Bruno stopped by my desk and told me to join him downstairs while he smoked. Outside, he complained for ten minutes about some account planner who had it in for him. Then again, everyone had it in for him. Did no one in his new office listen to his problems, was I the only one? Bruno confided he had a new vision of the future: forget Paris, it was time for Brazil.

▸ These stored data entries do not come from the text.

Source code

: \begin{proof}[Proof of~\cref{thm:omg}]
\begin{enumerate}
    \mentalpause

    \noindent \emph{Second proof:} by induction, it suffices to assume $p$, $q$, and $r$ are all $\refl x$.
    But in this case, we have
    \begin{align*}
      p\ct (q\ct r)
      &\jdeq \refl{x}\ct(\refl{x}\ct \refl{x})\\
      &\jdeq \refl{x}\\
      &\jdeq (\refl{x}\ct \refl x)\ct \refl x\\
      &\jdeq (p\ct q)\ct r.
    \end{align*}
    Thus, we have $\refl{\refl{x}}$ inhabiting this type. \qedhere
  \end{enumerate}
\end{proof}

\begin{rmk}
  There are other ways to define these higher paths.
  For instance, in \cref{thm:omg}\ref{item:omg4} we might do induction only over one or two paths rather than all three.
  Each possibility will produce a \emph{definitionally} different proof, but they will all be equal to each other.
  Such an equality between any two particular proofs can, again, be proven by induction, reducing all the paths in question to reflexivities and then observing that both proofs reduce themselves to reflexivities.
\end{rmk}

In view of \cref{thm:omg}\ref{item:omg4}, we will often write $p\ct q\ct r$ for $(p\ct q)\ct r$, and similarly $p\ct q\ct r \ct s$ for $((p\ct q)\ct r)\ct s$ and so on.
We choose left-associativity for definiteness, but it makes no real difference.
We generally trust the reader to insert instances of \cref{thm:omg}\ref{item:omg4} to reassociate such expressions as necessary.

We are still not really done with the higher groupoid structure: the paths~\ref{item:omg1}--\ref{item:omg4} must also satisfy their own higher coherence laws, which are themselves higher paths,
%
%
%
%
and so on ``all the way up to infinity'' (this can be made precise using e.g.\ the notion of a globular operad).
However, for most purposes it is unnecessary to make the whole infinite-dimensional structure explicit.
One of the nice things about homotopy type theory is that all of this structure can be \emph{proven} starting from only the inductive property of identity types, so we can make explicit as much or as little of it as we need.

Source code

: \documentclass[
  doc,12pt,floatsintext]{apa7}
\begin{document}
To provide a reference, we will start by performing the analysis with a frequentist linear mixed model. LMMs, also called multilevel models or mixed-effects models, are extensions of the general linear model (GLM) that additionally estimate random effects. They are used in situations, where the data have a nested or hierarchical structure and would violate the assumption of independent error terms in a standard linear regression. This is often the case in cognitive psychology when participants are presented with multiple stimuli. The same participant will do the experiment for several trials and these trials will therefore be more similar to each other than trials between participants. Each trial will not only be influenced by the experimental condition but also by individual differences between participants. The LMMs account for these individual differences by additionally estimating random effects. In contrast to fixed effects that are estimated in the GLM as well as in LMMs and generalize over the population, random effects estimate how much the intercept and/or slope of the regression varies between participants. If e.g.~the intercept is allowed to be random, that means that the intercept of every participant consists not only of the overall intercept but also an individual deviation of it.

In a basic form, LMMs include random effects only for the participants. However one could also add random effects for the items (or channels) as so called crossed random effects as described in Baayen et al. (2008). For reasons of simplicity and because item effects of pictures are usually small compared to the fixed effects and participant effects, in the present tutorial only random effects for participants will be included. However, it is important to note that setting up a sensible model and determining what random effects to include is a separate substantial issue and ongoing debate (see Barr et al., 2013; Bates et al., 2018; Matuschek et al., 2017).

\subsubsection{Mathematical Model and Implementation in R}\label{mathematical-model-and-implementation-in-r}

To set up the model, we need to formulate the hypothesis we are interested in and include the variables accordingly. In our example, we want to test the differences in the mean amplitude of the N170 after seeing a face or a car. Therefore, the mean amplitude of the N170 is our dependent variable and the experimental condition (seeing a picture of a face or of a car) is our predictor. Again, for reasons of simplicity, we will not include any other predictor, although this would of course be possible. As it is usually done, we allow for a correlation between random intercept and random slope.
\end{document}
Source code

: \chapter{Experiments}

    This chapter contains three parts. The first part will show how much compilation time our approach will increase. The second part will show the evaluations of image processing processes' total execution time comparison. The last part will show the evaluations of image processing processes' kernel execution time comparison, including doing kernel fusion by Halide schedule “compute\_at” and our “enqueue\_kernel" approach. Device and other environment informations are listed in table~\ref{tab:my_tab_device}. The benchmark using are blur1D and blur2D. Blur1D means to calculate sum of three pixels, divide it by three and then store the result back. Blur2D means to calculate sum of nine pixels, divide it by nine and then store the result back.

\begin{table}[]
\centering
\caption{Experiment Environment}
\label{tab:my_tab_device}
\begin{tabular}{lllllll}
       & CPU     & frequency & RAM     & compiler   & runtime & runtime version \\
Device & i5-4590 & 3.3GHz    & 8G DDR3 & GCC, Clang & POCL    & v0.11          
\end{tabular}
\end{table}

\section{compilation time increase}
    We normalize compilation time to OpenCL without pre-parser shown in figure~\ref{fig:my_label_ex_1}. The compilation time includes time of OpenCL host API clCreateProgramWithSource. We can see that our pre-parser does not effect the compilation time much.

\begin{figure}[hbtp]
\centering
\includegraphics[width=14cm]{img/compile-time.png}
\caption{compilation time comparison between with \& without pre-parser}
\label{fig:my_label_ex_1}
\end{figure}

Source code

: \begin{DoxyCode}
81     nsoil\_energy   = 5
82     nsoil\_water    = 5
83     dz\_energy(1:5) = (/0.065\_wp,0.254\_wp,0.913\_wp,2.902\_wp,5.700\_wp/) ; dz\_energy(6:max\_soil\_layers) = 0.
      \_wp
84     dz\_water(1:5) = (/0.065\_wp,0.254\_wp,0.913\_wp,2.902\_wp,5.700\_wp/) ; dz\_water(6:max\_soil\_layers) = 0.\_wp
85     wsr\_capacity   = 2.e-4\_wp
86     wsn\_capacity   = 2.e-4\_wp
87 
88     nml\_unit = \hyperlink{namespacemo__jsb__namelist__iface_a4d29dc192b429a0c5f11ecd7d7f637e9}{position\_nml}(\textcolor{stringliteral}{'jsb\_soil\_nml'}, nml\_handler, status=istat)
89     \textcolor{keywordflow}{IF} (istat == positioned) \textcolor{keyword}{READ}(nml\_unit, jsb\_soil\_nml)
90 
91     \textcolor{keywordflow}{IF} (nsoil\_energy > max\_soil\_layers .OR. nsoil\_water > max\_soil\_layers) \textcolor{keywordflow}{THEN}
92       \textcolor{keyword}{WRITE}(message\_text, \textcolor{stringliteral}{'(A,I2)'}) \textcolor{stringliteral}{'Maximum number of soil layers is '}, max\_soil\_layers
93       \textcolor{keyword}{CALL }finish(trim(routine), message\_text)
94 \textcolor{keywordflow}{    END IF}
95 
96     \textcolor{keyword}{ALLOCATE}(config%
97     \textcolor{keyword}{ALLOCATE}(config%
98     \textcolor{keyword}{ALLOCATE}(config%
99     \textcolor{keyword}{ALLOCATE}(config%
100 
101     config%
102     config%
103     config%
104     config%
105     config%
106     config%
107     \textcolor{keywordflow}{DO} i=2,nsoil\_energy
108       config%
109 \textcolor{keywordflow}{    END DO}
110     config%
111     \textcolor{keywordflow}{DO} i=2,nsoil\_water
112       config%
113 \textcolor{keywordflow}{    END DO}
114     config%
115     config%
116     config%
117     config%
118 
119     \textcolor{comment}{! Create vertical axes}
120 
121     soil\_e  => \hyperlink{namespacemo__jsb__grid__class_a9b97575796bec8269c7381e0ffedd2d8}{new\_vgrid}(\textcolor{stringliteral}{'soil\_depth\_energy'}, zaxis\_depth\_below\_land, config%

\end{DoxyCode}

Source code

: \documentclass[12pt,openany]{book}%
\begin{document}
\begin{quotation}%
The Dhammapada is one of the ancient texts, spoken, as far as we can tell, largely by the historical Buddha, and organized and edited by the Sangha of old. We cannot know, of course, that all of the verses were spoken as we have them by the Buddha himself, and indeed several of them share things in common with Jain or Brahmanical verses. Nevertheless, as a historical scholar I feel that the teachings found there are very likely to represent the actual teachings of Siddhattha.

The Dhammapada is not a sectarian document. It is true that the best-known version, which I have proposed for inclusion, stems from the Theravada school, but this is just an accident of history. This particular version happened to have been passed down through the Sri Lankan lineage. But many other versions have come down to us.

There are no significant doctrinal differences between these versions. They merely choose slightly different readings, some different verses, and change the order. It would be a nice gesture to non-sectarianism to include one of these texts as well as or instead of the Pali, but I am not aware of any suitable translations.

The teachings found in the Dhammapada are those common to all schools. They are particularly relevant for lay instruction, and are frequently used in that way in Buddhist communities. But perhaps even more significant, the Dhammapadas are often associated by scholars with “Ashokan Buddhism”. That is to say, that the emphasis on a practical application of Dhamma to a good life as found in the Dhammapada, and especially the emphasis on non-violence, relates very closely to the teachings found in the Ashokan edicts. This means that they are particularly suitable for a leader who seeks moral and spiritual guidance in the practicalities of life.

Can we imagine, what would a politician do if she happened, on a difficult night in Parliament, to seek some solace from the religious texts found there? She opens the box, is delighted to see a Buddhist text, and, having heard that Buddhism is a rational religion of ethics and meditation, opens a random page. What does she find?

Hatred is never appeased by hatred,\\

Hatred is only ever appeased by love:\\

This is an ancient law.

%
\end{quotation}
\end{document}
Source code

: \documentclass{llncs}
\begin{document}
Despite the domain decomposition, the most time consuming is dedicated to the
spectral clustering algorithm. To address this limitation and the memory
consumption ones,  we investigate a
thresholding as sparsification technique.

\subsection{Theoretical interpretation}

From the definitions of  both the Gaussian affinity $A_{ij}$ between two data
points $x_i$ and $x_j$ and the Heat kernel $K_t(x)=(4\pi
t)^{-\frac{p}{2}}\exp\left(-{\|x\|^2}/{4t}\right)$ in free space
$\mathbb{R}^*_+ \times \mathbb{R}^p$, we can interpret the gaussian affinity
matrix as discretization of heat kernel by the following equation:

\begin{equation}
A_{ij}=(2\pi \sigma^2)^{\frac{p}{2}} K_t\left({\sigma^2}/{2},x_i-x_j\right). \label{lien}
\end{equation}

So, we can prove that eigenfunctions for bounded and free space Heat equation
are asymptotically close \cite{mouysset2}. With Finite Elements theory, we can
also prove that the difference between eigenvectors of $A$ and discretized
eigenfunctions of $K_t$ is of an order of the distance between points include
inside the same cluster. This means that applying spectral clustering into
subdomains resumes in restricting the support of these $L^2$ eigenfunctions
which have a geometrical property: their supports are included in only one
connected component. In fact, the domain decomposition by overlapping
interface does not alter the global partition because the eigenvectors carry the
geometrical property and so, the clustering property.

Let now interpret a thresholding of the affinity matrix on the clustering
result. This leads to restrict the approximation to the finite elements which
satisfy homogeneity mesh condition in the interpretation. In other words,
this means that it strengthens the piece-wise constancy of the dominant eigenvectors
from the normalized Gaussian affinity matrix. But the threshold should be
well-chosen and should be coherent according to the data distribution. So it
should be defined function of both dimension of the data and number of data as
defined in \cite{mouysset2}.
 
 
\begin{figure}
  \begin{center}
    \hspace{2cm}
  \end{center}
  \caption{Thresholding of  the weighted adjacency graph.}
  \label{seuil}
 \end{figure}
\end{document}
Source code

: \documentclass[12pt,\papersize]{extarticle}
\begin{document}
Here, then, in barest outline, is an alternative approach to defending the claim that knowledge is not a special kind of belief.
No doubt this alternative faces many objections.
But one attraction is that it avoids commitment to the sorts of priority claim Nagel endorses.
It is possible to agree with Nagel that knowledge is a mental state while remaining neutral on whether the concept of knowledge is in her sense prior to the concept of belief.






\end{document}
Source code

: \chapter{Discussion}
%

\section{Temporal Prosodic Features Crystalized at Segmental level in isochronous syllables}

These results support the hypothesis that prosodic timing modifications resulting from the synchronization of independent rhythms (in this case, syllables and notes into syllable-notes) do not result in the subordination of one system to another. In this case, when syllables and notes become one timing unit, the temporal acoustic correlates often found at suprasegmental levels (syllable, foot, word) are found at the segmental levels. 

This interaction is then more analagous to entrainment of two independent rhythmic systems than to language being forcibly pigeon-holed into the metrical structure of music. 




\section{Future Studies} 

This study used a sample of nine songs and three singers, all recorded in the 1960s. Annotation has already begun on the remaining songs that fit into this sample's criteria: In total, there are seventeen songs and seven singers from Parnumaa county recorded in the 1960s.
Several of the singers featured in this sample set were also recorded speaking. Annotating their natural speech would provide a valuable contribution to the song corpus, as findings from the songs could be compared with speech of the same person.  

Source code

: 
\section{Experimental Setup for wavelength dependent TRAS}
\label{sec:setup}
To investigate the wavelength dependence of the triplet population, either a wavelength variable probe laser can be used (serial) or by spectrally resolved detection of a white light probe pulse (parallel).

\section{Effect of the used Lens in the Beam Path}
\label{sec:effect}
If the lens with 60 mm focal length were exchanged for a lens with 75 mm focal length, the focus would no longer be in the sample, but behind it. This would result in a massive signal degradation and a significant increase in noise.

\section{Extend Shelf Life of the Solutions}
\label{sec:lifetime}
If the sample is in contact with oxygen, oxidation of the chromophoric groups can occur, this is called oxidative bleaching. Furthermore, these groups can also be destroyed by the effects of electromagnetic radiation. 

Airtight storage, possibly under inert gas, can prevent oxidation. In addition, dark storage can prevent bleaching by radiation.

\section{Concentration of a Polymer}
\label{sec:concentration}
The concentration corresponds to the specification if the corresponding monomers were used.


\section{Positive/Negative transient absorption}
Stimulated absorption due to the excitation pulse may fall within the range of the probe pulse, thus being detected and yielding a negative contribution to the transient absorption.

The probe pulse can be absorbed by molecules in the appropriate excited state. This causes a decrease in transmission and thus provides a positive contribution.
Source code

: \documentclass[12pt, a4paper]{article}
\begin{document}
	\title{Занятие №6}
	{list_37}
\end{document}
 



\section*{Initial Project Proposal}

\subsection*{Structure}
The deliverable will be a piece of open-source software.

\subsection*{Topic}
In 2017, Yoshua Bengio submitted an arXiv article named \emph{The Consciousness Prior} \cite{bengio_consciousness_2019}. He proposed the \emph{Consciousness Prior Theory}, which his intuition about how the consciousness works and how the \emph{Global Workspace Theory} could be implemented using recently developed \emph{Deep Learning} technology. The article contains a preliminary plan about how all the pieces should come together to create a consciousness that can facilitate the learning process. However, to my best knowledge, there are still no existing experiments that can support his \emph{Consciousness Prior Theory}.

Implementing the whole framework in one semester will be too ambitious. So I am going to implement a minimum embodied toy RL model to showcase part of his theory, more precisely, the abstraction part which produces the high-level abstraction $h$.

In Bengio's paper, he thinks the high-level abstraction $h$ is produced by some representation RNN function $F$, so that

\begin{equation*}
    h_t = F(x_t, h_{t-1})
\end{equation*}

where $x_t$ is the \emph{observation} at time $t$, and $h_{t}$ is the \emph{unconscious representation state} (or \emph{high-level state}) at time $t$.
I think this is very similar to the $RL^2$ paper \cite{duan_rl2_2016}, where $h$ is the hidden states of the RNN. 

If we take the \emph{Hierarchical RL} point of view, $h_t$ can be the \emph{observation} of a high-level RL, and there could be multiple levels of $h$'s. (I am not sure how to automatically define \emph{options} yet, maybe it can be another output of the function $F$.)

Brazilian women? Besides, entrepreneurship was impossible in France, Bruno said, everyone knew this, but in South America … His eyebrows hitched up. He had a friend who’d moved to São Paulo two years ago, now the guy owned a dry cleaner, a video rental shop, a photography studio, a modeling agency.

“You get a loan instantly,” Bruno said. “France has no room for entrepreneurs, but down there? Come on, a modeling studio?”

He said, “Hey, so is there room on Louis Vuitton for me?”

“I don’t think so,” I said. “But it’s not my decision.”

He nodded. “See you,” he said a moment later, and clapped me on the back of the arm.

One night, Rachel found an ad in a magazine for a hip-hop party near République. We arrived early, at eleven, and the club was empty. I ordered a beer that advertised itself as tasting like lager combined with tequila, and it tasted like Sprite with pickles; I should have known better. Then within twenty minutes a hundred teenagers appeared, and many young twentysomethings. At least two guys were wearing the same sweater that was featured that week in the windows of H&M. The music started up: nineties Diddy hits and early Wu-Tang Clan. At the same time, a B-boy crew arrived and opened up the floor. The headliners were two boys, identical twins, dancing in liquid ways to mesmerize the crowd; a few years later, they’d emerge as dance stars in France, going by “Les Twins.” But for that moment they held the floor for only twenty minutes, until finally the music got too good, everyone started dancing, and the DJ threaded his way to that summer’s big Kanye West hit, and we all flipped out.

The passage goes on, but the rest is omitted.